CMH Bobby Burns: Take Two

My three days of hiking at CMH Bobby Burns have been everything I remembered—and then some. This was one of the first “active” vacations I ever took with the kids, and it kind of ruined me in the best possible way. It set the gold standard for what it feels like to explore a place and push yourself a little physically.
Now let’s not get carried away—I’m still sleeping in a real bed with a warm cookie and hot tea waiting for me at the lodge. I’m not climbing Everest. But this is definitely a few notches outside my normal wheelhouse.
On our first full day, we tackled the Mount Nimbus via ferrata. This was the exact climb I did back in 2011—the one I’d been itching to revisit. I thought I knew what to expect. If you want the full visual, just Google it. There are plenty of overly dramatic YouTube videos with pulsing EDM soundtracks to give you an idea of just how high you’re about to go.
What always surprises me is how many people show up here with absolutely no idea. They’re like, “So… what’s it like?” And I’m thinking, “Has no one heard of the internet?”

The guides don’t give much away. They’ll casually mention there’s “some climbing” ahead, but conveniently leave out the small detail about the giant repel at the end. Thankfully, I had my memory from 14 years ago to lean on—though this time, I was a bit more focused on convincing my body (now 14 years older) to keep moving forward without complaint.
Our guide for the day was Bernie—no-nonsense, a little scruffy, slightly on autopilot in the most reassuring way, and wildly competent. He’s been doing this for over two decades, and it shows. At one point, a fellow guest asked, “Is this real climbing, or is it cheating?” Without missing a beat, Bernie replied, “It’s ferrata-ing.”
Which felt both accurate and appropriately vague—kind of like the whole day.
Our group had about ten people, and I was—let’s say—on the more leisurely end of the pace spectrum. Bernie and Paul somehow managed to rearrange us like a well-oiled conga line. Sometimes I’d be nudged to the front so they could build in a little scenic rest time. Other times I’d drift to the back so I didn’t feel like I was holding up the more nimble mountain goats. It was all done with such grace you never felt singled out—just gently re-positioned.

They got us all the way up, over, and down the mountain with no drama—just a few adrenaline spikes and some respectfully wobbly knees.
What surprised me was how many people said afterward, “I’m so glad I did that—but I never would’ve done it if I’d known what it actually involved.” It’s a mental game with the heights, and I’m starting to understand why the guides keep things vague. Ambiguity: the unsung hero of adventure travel.
And me? I was ready to do it again.
Luckily, I got the chance the next day. Cam and I set off for the Conrad Glacier via ferrata. Back in 2011, it was still under construction, so this route was brand new to me. But like all ferrata-ing, you just move from one thrilling obstacle to the next, clinging to metal rungs like a slightly confused mountain spider.

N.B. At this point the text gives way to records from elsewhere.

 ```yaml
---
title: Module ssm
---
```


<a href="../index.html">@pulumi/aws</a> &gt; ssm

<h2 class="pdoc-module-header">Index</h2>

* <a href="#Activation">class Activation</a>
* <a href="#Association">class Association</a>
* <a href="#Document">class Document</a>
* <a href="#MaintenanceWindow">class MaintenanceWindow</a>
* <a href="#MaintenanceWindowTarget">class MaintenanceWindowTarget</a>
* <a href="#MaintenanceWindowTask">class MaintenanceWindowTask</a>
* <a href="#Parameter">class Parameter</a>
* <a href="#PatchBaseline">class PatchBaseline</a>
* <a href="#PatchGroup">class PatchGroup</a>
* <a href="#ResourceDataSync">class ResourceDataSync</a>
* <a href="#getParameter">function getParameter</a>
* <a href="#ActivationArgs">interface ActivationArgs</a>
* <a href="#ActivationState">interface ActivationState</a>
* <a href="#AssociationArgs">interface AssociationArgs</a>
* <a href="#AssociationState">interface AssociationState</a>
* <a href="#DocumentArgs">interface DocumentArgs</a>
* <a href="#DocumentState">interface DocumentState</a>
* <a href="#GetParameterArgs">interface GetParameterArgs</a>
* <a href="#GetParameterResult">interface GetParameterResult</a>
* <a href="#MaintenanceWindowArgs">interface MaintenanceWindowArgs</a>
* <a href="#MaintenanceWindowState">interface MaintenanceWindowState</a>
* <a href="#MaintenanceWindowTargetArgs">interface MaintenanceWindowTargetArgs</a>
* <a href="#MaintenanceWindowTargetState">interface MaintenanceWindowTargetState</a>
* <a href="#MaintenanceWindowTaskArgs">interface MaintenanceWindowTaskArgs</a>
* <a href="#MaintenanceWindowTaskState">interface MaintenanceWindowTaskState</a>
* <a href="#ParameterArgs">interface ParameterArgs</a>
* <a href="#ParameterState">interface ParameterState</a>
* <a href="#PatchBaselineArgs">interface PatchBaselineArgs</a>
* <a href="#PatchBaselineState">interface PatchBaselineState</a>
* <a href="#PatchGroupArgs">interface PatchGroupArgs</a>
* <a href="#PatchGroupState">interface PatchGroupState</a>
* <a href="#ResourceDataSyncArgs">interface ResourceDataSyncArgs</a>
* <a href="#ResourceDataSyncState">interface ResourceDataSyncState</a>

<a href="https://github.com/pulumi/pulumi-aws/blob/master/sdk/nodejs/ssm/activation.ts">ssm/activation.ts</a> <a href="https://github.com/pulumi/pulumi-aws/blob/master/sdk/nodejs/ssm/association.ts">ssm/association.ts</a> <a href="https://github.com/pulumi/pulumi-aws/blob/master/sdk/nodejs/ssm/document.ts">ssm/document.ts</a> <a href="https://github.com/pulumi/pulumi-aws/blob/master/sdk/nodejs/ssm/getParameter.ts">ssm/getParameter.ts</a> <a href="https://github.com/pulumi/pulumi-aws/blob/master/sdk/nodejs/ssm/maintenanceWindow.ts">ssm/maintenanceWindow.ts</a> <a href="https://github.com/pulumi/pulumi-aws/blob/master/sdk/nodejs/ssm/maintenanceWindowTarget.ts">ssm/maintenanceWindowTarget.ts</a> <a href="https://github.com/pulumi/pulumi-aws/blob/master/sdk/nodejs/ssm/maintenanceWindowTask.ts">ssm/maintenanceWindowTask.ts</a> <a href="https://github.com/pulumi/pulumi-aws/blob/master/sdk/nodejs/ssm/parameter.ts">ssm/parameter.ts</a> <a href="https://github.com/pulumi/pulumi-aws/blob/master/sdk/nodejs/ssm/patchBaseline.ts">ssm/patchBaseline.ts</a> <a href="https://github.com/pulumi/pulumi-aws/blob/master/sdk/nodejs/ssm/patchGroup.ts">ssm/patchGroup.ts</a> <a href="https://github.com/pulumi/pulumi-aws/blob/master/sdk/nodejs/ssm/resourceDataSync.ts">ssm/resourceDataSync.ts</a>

This one might have been technically easier—less vertical exposure—but it had its own kind of magic. You’re climbing right alongside a river of glacial melt, hiking through a landscape shaped by ice and time. It’s wild and beautiful and slightly surreal—like you’ve wandered into a Patagonia catalog and nobody’s asked you to leave.
At one point, we were reminded to stay clipped into the safety wires—even when standing still—because if you trip and fall into the river, you’re not coming out. “We’re mountain rescue guides,” they said. “Not river guides.”
Well. That gives you pause.

We had a lot of the same group from the day before, so by now we’d bonded. People were cheering each other on, sharing bug spray, pretending we weren’t terrified. Our guides for the day were Eric and Paul, both cut from the same cloth as Bernie—able to read the room and somehow offer you just the experience you needed.
What I needed was a nap. My body was officially sending signals.
Around midday, we were given a choice: continue climbing to the summit, or stop at a scenic little pond for a longer break, go swimming, and then take a helicopter up to the top for a glacier view. Four folks—including Cam—chose the full climb. The rest of us (six very wise individuals) opted for the helicopter bump.
And I have no regrets.

It’s time for me to leave Bobby Burns, but I’m heading out with a few more thoughts.
I still want to do the Lodge-to-Lodge hike one day—the full seven-day version. But let the record show: if I ever do it, I will not be doing two via ferratas back-to-back again. That was too much for me after about two and a half days.
The staff and food here are wonderful. They really do a great job of making you feel tucked in and taken care of.
And maybe this is a weird detail to highlight, but one of my favorite things? They let you do laundry. A clean t-shirt and a suitcase full of fresh clothes to continue my trip with—plus a whole bunch of high-altitude memories? That’s my kind of adventure.